→ Dataset entries:
-*-

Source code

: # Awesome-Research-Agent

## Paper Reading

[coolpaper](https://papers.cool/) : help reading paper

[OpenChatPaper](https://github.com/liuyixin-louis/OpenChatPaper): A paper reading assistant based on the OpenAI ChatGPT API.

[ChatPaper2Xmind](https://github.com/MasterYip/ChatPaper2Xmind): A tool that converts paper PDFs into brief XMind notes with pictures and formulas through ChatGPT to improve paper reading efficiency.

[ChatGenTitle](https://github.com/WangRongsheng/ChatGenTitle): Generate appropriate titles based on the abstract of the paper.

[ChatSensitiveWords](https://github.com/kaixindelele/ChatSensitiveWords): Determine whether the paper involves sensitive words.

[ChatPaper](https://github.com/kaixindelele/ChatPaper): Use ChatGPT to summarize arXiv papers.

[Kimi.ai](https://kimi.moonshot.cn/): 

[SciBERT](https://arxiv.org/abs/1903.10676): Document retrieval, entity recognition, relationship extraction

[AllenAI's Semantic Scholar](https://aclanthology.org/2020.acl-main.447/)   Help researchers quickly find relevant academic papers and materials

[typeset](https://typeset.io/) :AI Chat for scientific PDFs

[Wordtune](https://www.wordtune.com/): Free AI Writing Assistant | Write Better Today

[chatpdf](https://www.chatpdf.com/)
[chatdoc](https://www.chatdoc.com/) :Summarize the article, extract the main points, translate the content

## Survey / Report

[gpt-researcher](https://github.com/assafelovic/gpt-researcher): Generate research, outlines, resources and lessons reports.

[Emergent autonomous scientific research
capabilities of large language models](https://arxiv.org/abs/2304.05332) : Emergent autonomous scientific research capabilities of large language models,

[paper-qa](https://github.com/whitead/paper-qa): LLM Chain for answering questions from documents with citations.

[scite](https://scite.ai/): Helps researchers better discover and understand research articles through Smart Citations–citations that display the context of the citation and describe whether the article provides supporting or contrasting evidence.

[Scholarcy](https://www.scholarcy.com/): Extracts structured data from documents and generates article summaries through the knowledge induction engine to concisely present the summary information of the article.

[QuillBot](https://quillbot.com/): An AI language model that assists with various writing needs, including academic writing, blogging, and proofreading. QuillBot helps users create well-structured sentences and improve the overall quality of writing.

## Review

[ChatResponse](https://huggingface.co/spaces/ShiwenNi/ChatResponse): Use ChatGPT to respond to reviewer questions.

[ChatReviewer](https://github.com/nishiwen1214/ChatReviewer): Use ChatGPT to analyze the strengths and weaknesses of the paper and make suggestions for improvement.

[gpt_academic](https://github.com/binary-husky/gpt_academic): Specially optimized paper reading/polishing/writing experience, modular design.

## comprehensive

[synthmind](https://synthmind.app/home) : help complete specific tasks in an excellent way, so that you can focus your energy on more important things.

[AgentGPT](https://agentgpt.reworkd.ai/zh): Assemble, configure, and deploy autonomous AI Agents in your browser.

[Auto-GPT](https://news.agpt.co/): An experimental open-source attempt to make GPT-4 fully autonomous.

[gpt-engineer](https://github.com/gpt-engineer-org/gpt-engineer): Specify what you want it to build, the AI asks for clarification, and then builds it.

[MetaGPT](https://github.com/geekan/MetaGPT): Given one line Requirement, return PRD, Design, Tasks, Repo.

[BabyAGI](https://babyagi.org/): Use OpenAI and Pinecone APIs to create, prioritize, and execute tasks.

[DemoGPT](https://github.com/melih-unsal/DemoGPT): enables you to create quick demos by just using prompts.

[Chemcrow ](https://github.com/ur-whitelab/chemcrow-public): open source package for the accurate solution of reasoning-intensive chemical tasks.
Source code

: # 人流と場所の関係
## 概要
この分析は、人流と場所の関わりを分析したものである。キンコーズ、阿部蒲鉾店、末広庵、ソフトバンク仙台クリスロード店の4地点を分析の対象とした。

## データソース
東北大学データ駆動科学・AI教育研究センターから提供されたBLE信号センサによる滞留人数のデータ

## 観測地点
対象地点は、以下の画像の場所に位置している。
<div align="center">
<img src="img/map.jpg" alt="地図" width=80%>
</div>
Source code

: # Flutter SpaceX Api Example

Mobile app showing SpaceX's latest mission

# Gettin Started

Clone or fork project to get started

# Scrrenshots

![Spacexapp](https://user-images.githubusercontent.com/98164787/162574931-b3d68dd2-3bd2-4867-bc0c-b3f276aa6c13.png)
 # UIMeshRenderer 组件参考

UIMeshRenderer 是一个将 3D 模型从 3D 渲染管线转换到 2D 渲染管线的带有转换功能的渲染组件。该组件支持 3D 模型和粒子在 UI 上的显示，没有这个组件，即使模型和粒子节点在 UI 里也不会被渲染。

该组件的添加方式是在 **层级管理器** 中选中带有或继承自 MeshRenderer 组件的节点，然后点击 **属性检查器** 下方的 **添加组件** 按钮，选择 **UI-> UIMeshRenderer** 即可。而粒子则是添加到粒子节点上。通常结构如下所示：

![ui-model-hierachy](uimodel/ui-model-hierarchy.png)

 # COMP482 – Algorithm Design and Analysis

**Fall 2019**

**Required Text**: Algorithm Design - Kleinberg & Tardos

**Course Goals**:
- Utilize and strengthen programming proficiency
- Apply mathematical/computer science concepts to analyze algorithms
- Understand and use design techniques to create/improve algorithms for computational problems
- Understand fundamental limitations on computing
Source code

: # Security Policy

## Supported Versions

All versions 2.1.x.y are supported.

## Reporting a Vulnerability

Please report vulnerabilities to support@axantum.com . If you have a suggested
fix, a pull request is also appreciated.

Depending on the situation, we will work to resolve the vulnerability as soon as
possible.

-*-

→ Work to complete: Out of the entries above, write out only the lines between the line holding "対象地点は、以下の画像の場所に位置している。" and the line holding "# Scrrenshots", inclusive, each exactly as given.

→ Response to the task:
対象地点は、以下の画像の場所に位置している。
<div align="center">
<img src="img/map.jpg" alt="地図" width=80%>
</div>
Source code

: # Flutter SpaceX Api Example

Mobile app showing SpaceX's latest mission

# Gettin Started

Clone or fork project to get started

# Scrrenshots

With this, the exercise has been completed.